**What this task involves**: The records, repeated exactly and in full, are the expected answer.

Saved data entries:

======

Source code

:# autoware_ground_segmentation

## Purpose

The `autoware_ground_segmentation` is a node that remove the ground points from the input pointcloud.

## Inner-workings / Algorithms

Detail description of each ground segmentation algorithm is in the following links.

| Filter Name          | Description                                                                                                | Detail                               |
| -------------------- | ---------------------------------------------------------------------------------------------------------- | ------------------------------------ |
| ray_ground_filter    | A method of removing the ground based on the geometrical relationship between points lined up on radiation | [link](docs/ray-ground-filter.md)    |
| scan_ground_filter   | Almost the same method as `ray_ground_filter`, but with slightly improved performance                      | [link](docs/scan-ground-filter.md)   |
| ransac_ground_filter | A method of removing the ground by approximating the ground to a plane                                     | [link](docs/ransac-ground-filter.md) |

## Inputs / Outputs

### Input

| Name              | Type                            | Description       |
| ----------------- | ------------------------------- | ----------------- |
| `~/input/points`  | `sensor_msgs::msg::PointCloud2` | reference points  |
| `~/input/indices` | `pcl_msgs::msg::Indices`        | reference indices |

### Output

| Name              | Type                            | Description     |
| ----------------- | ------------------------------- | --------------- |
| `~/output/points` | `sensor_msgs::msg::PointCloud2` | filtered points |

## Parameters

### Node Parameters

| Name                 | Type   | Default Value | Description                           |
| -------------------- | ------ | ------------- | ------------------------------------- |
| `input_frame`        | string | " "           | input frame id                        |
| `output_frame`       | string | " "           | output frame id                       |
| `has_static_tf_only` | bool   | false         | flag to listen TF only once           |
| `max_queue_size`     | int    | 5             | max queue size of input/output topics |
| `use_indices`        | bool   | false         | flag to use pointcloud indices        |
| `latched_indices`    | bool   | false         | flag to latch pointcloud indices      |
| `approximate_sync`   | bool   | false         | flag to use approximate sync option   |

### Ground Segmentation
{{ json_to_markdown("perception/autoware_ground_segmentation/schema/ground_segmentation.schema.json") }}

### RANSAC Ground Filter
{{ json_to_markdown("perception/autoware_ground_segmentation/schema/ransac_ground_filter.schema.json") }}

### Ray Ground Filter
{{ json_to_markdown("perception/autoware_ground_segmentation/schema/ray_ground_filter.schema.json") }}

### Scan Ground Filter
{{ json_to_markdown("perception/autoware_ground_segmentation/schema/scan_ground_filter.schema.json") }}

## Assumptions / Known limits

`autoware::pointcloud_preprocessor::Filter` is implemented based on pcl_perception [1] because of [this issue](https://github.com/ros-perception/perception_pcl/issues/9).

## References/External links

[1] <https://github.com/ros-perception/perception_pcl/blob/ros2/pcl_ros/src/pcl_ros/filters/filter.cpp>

======

**Expected answer**:
Source code

:# autoware_ground_segmentation

## Purpose

The `autoware_ground_segmentation` is a node that remove the ground points from the input pointcloud.

## Inner-workings / Algorithms

Detail description of each ground segmentation algorithm is in the following links.

| Filter Name          | Description                                                                                                | Detail                               |
| -------------------- | ---------------------------------------------------------------------------------------------------------- | ------------------------------------ |
| ray_ground_filter    | A method of removing the ground based on the geometrical relationship between points lined up on radiation | [link](docs/ray-ground-filter.md)    |
| scan_ground_filter   | Almost the same method as `ray_ground_filter`, but with slightly improved performance                      | [link](docs/scan-ground-filter.md)   |
| ransac_ground_filter | A method of removing the ground by approximating the ground to a plane                                     | [link](docs/ransac-ground-filter.md) |

## Inputs / Outputs

### Input

| Name              | Type                            | Description       |
| ----------------- | ------------------------------- | ----------------- |
| `~/input/points`  | `sensor_msgs::msg::PointCloud2` | reference points  |
| `~/input/indices` | `pcl_msgs::msg::Indices`        | reference indices |

### Output

| Name              | Type                            | Description     |
| ----------------- | ------------------------------- | --------------- |
| `~/output/points` | `sensor_msgs::msg::PointCloud2` | filtered points |

## Parameters

### Node Parameters

| Name                 | Type   | Default Value | Description                           |
| -------------------- | ------ | ------------- | ------------------------------------- |
| `input_frame`        | string | " "           | input frame id                        |
| `output_frame`       | string | " "           | output frame id                       |
| `has_static_tf_only` | bool   | false         | flag to listen TF only once           |
| `max_queue_size`     | int    | 5             | max queue size of input/output topics |
| `use_indices`        | bool   | false         | flag to use pointcloud indices        |
| `latched_indices`    | bool   | false         | flag to latch pointcloud indices      |
| `approximate_sync`   | bool   | false         | flag to use approximate sync option   |

### Ground Segmentation
{{ json_to_markdown("perception/autoware_ground_segmentation/schema/ground_segmentation.schema.json") }}

### RANSAC Ground Filter
{{ json_to_markdown("perception/autoware_ground_segmentation/schema/ransac_ground_filter.schema.json") }}

### Ray Ground Filter
{{ json_to_markdown("perception/autoware_ground_segmentation/schema/ray_ground_filter.schema.json") }}

### Scan Ground Filter
{{ json_to_markdown("perception/autoware_ground_segmentation/schema/scan_ground_filter.schema.json") }}

## Assumptions / Known limits

`autoware::pointcloud_preprocessor::Filter` is implemented based on pcl_perception [1] because of [this issue](https://github.com/ros-perception/perception_pcl/issues/9).

## References/External links

[1] <https://github.com/ros-perception/perception_pcl/blob/ros2/pcl_ros/src/pcl_ros/filters/filter.cpp>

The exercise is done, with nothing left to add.